▼▼▼

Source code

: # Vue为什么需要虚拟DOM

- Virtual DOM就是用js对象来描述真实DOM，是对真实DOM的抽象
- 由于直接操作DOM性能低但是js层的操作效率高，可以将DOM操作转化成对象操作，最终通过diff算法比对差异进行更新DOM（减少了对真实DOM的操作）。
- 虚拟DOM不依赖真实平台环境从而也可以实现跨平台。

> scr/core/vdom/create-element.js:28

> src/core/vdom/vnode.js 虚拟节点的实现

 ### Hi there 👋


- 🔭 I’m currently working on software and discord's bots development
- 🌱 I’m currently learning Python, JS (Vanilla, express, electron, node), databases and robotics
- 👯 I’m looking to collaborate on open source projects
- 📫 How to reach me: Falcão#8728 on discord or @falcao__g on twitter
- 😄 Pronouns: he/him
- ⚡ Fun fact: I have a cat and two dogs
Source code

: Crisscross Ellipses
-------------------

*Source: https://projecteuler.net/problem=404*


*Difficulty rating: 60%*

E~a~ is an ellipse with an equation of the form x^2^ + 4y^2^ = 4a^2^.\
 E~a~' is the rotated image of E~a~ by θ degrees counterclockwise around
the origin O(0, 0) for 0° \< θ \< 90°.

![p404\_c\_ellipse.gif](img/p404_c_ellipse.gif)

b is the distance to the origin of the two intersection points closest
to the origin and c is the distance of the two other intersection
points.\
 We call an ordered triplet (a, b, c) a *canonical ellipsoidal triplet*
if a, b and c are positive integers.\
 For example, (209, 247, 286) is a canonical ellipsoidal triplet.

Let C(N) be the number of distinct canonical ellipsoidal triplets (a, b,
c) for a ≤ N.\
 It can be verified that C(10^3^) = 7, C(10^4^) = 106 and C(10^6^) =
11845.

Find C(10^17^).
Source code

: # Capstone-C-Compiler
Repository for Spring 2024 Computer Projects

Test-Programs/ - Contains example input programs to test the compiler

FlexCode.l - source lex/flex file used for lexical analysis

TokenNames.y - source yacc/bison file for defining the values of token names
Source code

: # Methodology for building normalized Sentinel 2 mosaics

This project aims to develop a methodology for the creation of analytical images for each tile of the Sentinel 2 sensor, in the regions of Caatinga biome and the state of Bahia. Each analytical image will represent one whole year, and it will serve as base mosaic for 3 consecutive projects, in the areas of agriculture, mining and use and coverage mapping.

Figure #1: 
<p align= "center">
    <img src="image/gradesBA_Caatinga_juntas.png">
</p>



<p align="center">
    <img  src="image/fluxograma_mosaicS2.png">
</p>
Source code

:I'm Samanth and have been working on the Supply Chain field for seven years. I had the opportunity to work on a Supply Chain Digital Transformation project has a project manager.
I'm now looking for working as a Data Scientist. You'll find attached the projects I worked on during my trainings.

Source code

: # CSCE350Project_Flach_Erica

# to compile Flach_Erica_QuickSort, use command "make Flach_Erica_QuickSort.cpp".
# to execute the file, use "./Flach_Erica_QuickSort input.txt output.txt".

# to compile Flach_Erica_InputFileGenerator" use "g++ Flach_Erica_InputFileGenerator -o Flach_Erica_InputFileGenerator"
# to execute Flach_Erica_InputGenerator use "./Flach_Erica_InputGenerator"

▲▲▲
▼▼▼

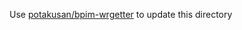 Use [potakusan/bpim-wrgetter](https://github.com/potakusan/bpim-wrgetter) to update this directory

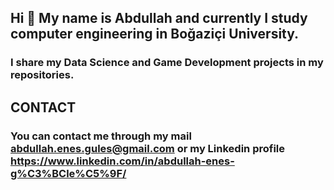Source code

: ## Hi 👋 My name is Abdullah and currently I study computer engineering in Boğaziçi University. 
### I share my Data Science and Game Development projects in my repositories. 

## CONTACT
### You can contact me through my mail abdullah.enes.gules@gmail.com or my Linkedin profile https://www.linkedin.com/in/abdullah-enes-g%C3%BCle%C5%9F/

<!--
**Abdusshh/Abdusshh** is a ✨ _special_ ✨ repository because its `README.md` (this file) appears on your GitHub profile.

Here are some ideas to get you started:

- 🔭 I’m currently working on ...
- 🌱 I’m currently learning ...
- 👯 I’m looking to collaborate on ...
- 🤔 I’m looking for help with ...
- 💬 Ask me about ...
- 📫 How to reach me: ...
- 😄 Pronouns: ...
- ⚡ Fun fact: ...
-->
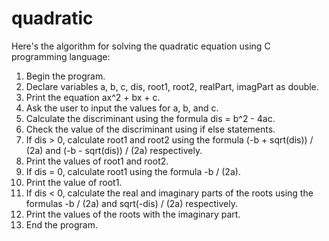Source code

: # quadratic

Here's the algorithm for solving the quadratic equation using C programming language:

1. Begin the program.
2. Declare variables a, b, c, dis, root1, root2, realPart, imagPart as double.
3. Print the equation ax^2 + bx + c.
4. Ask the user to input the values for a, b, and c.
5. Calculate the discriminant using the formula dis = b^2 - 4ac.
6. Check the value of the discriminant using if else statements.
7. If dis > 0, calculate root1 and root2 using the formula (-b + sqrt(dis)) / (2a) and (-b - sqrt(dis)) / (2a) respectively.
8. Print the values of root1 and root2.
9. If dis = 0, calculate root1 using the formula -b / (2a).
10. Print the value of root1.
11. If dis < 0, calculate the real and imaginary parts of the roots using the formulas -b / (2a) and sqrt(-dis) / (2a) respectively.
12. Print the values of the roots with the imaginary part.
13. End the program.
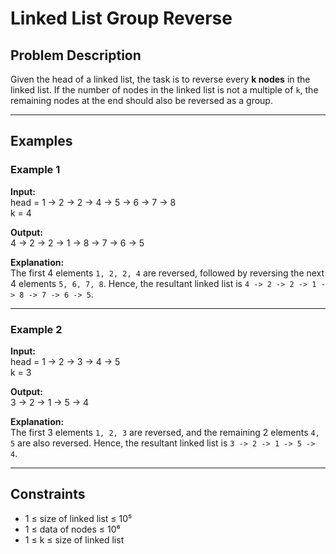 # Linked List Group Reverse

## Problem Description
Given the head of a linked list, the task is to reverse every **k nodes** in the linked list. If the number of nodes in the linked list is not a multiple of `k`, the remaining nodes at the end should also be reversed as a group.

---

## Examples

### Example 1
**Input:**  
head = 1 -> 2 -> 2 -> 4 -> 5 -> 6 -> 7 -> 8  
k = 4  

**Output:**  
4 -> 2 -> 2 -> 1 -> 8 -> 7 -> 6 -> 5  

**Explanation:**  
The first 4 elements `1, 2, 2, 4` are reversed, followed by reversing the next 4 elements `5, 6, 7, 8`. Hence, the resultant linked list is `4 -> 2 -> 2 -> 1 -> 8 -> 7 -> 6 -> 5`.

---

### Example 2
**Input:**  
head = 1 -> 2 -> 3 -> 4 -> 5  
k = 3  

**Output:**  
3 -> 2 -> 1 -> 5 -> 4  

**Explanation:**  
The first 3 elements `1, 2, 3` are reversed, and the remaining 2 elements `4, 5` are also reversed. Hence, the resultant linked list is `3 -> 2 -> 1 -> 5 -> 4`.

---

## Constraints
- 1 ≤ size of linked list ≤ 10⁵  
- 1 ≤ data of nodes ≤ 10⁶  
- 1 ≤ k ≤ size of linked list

▲▲▲
▼▼▼

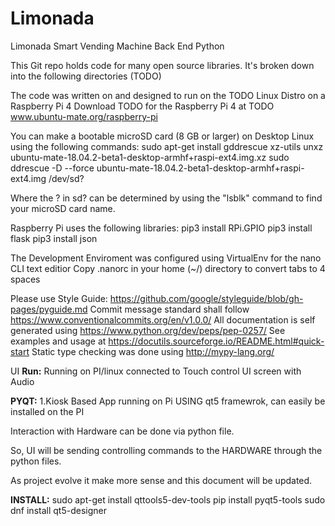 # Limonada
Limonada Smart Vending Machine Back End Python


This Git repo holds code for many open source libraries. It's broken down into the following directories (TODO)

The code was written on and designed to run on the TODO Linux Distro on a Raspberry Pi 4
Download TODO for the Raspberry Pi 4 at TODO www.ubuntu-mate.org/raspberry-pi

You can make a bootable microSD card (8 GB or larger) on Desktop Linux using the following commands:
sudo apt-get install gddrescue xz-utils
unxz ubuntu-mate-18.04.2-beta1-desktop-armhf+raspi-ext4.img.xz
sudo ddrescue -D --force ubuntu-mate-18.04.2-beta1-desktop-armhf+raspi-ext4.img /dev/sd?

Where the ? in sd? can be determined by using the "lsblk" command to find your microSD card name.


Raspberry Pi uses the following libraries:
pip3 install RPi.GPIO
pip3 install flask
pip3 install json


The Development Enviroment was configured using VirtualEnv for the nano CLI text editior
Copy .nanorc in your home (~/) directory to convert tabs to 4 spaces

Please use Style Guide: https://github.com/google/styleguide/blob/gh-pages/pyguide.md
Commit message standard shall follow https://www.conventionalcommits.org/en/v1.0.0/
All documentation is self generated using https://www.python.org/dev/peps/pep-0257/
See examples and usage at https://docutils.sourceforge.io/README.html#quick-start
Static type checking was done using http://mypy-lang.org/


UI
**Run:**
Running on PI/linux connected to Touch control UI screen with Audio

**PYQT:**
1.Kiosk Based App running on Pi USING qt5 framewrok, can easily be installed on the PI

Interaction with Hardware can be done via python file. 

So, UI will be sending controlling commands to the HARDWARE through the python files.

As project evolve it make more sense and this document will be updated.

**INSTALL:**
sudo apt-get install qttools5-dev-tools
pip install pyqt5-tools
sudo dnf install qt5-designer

▲▲▲

__TASK DESCRIPTION__
Above are the records; copy exactly the lines from the line with "Download TODO for" through the line with "unxz ubuntu-mate-18.04.2-beta1-desktop-armhf+raspi-ext4.img.xz", both included.

__RESPONSE TO THIS EXERCISE__
Download TODO for the Raspberry Pi 4 at TODO www.ubuntu-mate.org/raspberry-pi

You can make a bootable microSD card (8 GB or larger) on Desktop Linux using the following commands:
sudo apt-get install gddrescue xz-utils
unxz ubuntu-mate-18.04.2-beta1-desktop-armhf+raspi-ext4.img.xz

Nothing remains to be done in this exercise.